Monday, May 03, 2010

What the World Knows

“There is not one thing I might say to the world / which the world does not already know.”
Brian Turner, Phantom Noise

My backyard beckons while there is so much yet to do inside: chores; daily routines; several concurrent books with bookmarks midway through stacked by my chair; the hobby project dollhouse. There are a rainy winter’s worth of dead leaves on the shallow pitched roof – an invitation to a conflagration when things dry out later in the summer. They make great mulch, but I have to climb up there with a rake and trash bags to bag them, drop them in the yard, then scatter them. If you simply rake them off the roof into the yard, the dust raised covers every surface, including your lungs, and you have more of a mess to clean up. Once, we did just that, raking the leaves into a patio with two open sliding doors: the dust inside was testimony to one of my more depressing mistakes.

And letters to write. It’s been years since I’ve written so much by hand. I send a card each day to my soldier, now about midway through Basic Combat Training. That’s nine weeks of letters. Over the years, I’ve grown accustomed to typing my thoughts, and I’m a fast typist. But writing things in longhand slows me down and I find some sentences are bereft of verbs by the time I arrive at the period. Others end up as mere phrases, their connecting thoughts lost in the mists of the time taken to write the first few words. Is my hand slower or is my mind faster? While the later would please me, the former is more likely the cause of this disjointed handwriting.

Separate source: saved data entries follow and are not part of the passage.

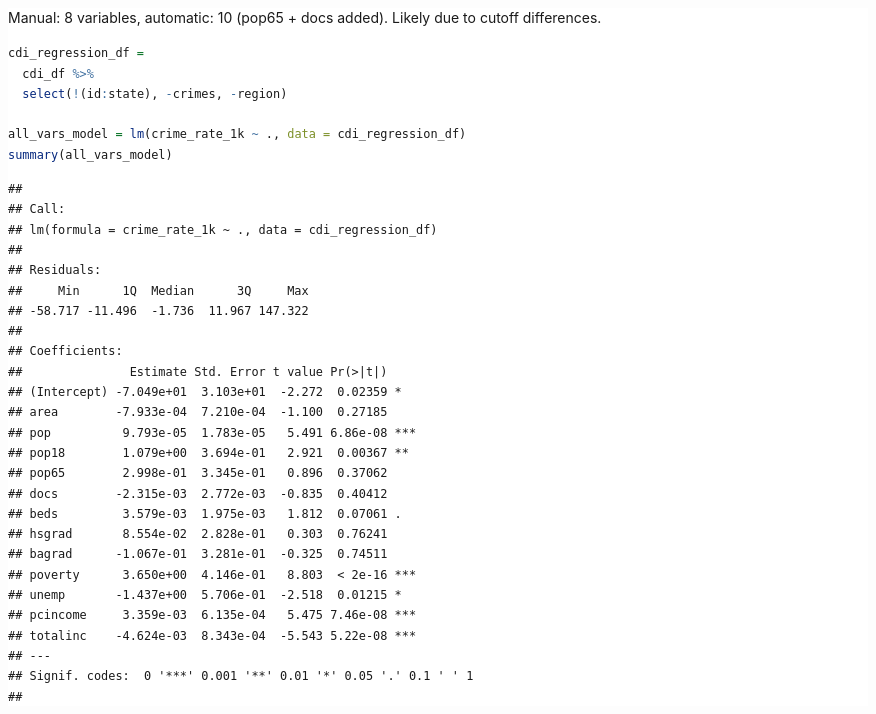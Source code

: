 Manual: 8 variables, automatic: 10 (pop65 + docs added). Likely due to
cutoff differences.

``` r
cdi_regression_df = 
  cdi_df %>% 
  select(!(id:state), -crimes, -region)

all_vars_model = lm(crime_rate_1k ~ ., data = cdi_regression_df)
summary(all_vars_model)
```

    ## 
    ## Call:
    ## lm(formula = crime_rate_1k ~ ., data = cdi_regression_df)
    ## 
    ## Residuals:
    ##     Min      1Q  Median      3Q     Max 
    ## -58.717 -11.496  -1.736  11.967 147.322 
    ## 
    ## Coefficients:
    ##               Estimate Std. Error t value Pr(>|t|)    
    ## (Intercept) -7.049e+01  3.103e+01  -2.272  0.02359 *  
    ## area        -7.933e-04  7.210e-04  -1.100  0.27185    
    ## pop          9.793e-05  1.783e-05   5.491 6.86e-08 ***
    ## pop18        1.079e+00  3.694e-01   2.921  0.00367 ** 
    ## pop65        2.998e-01  3.345e-01   0.896  0.37062    
    ## docs        -2.315e-03  2.772e-03  -0.835  0.40412    
    ## beds         3.579e-03  1.975e-03   1.812  0.07061 .  
    ## hsgrad       8.554e-02  2.828e-01   0.303  0.76241    
    ## bagrad      -1.067e-01  3.281e-01  -0.325  0.74511    
    ## poverty      3.650e+00  4.146e-01   8.803  < 2e-16 ***
    ## unemp       -1.437e+00  5.706e-01  -2.518  0.01215 *  
    ## pcincome     3.359e-03  6.135e-04   5.475 7.46e-08 ***
    ## totalinc    -4.624e-03  8.343e-04  -5.543 5.22e-08 ***
    ## ---
    ## Signif. codes:  0 '***' 0.001 '**' 0.01 '*' 0.05 '.' 0.1 ' ' 1
    ## 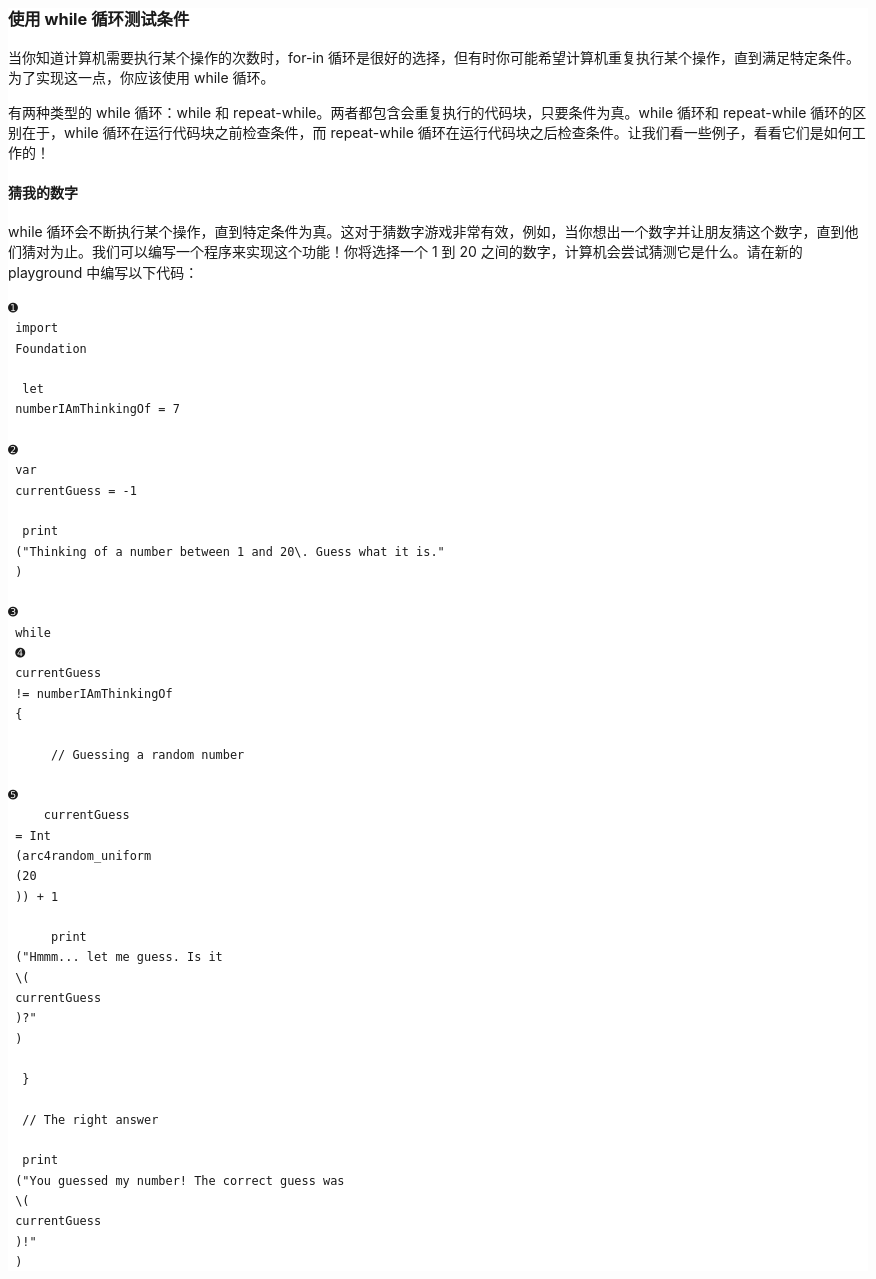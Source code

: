### **使用 while 循环测试条件**

当你知道计算机需要执行某个操作的次数时，for-in 循环是很好的选择，但有时你可能希望计算机重复执行某个操作，直到满足特定条件。为了实现这一点，你应该使用 while 循环。

有两种类型的 while 循环：while 和 repeat-while。两者都包含会重复执行的代码块，只要条件为真。while 循环和 repeat-while 循环的区别在于，while 循环在运行代码块之前检查条件，而 repeat-while 循环在运行代码块之后检查条件。让我们看一些例子，看看它们是如何工作的！

#### **猜我的数字**

while 循环会不断执行某个操作，直到特定条件为真。这对于猜数字游戏非常有效，例如，当你想出一个数字并让朋友猜这个数字，直到他们猜对为止。我们可以编写一个程序来实现这个功能！你将选择一个 1 到 20 之间的数字，计算机会尝试猜测它是什么。请在新的 playground 中编写以下代码：

```
➊
 import
 Foundation

  let
 numberIAmThinkingOf = 7

➋
 var
 currentGuess = -1

  print
 ("Thinking of a number between 1 and 20\. Guess what it is."
 )

➌
 while
 ➍
 currentGuess
 != numberIAmThinkingOf
 {

      // Guessing a random number

➎
     currentGuess
 = Int
 (arc4random_uniform
 (20
 )) + 1

      print
 ("Hmmm... let me guess. Is it
 \(
 currentGuess
 )?"
 )

  }

  // The right answer

  print
 ("You guessed my number! The correct guess was
 \(
 currentGuess
 )!"
 )
```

And what’s “news” when you write every day, and when the ideal day is one spent fitting floor tiles together in the doll house, or matching wallpaper patterns, or cursing at the abominable Cir-Kit lighting that is so crappy the chandeliers don’t work straight out of the package? Remind me to post a scathing review of these inferior products. I’ve learned how to solder, and even discovered the joys of no-lead solder, but eventually, the electricity confronts the actual light made by this irresponsible company without any apparent quality control. The other kind (of solder) gives me a headache from inhaling the tiny whiffs of lead-laced smoke – and is probably causing more brain damage than the crack I smoke before beginning to tackle miniature electricity. Kidding.

Besides, what gardener in their right mind would spend such a lovely Spring day blogging or Facebooking when they could be outside, chasing the birds from their bird feeders to plant, weed, water, and generally get their fingernails dirty? It’s too nice outside to stay inside and try to blog the world something that it already knows.


chaiselongue said...

OK, the tomato race is on! I'll let you know when I pick the first ripe one. We're having such a strange spring, so I expect you to win.

I quite agree - much better to be outside than blogging, but it's pouring with rain here today, good for the garden, but not for my mood.

Martha in Michigan said...

Thank you! The last dollhouse I worked on (when my 27- and 33-year-old daughters were still at home) stopped dead when I could not get the CirKit lights to work. I blamed it on lousy hand-eye coordination, fading eyesight, and carpal-tunnel numbness — but now I can blame the product! Wonder whether I will ever get back to it....

Somewhere, I have a packet of daily letters written to my own soldier. I recall the problem, and it is why I have shamefully yet to write to yours. I mean, what can you say, really? But, if I do make the attempt, it will be a printout, since I can no longer write legibly. And, did you know that most Americans under 25 cannot write cursive at all? They're still taught, but they almost never use the skill (not needed for multiple-choice tests). They, like me, are really bummed when the printer is on the fritz. Oh, of course they're not! They send everything electronically anyway.